In a recent speech delivered at a Futures Industry Association conference (see full text here: http://www.sec.gov/News/Speech/Detail/Speech/1370540289361), Commissioner Gallagher raised the possibility of a venture exchange.  Commissioner Gallagher addressed broader market structure issues in his remarks; however, he devoted a substantial portion of the speech to the benefits that might be associated with a venture exchange for equity securities of smaller companies.  Gallagher noted that a historic one-size fits all regulatory approach may have made the public markets inhospitable for small and emerging companies.  Commissioner Gallagher noted that the SEC’s Advisory Committee on Small and Emerging Companies has recommended that the SEC facilitate a marketplace for the securities of small and emerging companies, or a “venture exchange.”  Gallagher noted that the SEC is working with the securities exchanges to facilitate a pilot program that would permit smaller companies to choose to use a wider tick size; however, he observed that a venture exchange might provide a better answer for smaller companies.  He pointed to examples in Canada and the UK (presumably the AIM).  In the U.S., this idea has not progressed though.  The BX Venture Market, which has real qualitative listing standards, was approved by the SEC, but not as a “national securities exchange.”  This means that securities listed on the BX Venture Market would not be deemed “covered securities” (exempt from state blue sky requirements).  Without preemption, a listing on such a venture market would not be meaningful for a smaller emerging company.

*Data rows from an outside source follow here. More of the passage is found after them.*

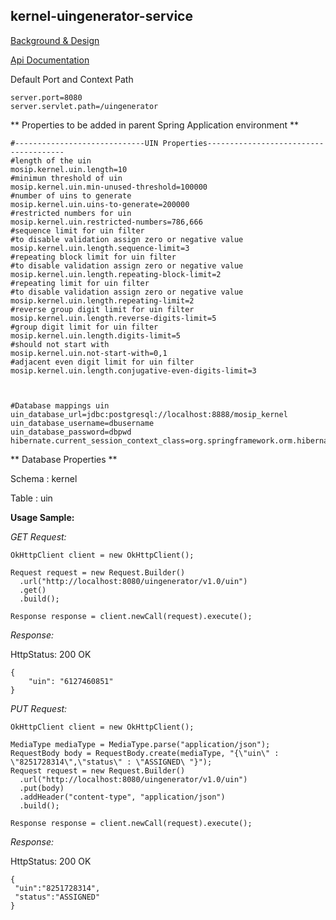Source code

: ## kernel-uingenerator-service

[Background & Design](../../docs/design/kernel/kernel-uingenerator.md)

[Api Documentation](https://github.com/mosip/mosip/wiki/Kernel-APIs#uin)


Default Port and Context Path

```
server.port=8080
server.servlet.path=/uingenerator

```

** Properties to be added in parent Spring Application environment **

```
#-----------------------------UIN Properties--------------------------------------
#length of the uin
mosip.kernel.uin.length=10
#minimun threshold of uin
mosip.kernel.uin.min-unused-threshold=100000
#number of uins to generate
mosip.kernel.uin.uins-to-generate=200000
#restricted numbers for uin
mosip.kernel.uin.restricted-numbers=786,666
#sequence limit for uin filter
#to disable validation assign zero or negative value
mosip.kernel.uin.length.sequence-limit=3
#repeating block limit for uin filter
#to disable validation assign zero or negative value
mosip.kernel.uin.length.repeating-block-limit=2
#repeating limit for uin filter
#to disable validation assign zero or negative value
mosip.kernel.uin.length.repeating-limit=2
#reverse group digit limit for uin filter
mosip.kernel.uin.length.reverse-digits-limit=5
#group digit limit for uin filter
mosip.kernel.uin.length.digits-limit=5
#should not start with
mosip.kernel.uin.not-start-with=0,1
#adjacent even digit limit for uin filter
mosip.kernel.uin.length.conjugative-even-digits-limit=3



#Database mappings uin
uin_database_url=jdbc:postgresql://localhost:8888/mosip_kernel
uin_database_username=dbusername
uin_database_password=dbpwd
hibernate.current_session_context_class=org.springframework.orm.hibernate5.SpringSessionContext

```




** Database Properties **

Schema : kernel

Table : uin

**Usage Sample:**

  *GET Request:*
  
```
OkHttpClient client = new OkHttpClient();

Request request = new Request.Builder()
  .url("http://localhost:8080/uingenerator/v1.0/uin")
  .get()
  .build();

Response response = client.newCall(request).execute();
```


  *Response:*
  
  HttpStatus: 200 OK
  
```
{
    "uin": "6127460851"
}
```


 *PUT Request:*


```
OkHttpClient client = new OkHttpClient();

MediaType mediaType = MediaType.parse("application/json");
RequestBody body = RequestBody.create(mediaType, "{\"uin\" : \"8251728314\",\"status\" : \"ASSIGNED\ "}");
Request request = new Request.Builder()
  .url("http://localhost:8080/uingenerator/v1.0/uin")
  .put(body)
  .addHeader("content-type", "application/json")
  .build();

Response response = client.newCall(request).execute();
```

*Response:*
  
  HttpStatus: 200 OK
  
```
{
 "uin":"8251728314",
 "status":"ASSIGNED"
}
```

Gallagher also touched on a topic that Chair White has addressed several times recently—disclosure requirements.  Gallagher noted that it is important for regulators to be “willing to consider setting aside the one-size-fits-all approach in favor of more tailored requirements for different-sized companies.”  Might the pendulum be swinging back to phased disclosures?  Certainly the SEC’s proposed crowdfunding rules demonstrated a willingness to tailor disclosure requirements, but are we ready to return to the days of the SB forms?  And, in the absence of express requirements that would compel issuers to limit their disclosures (for example, requiring small issuers to identify only the ten most significant risks affecting their business results), will market participants heed the call to focus on only the most pertinent disclosures?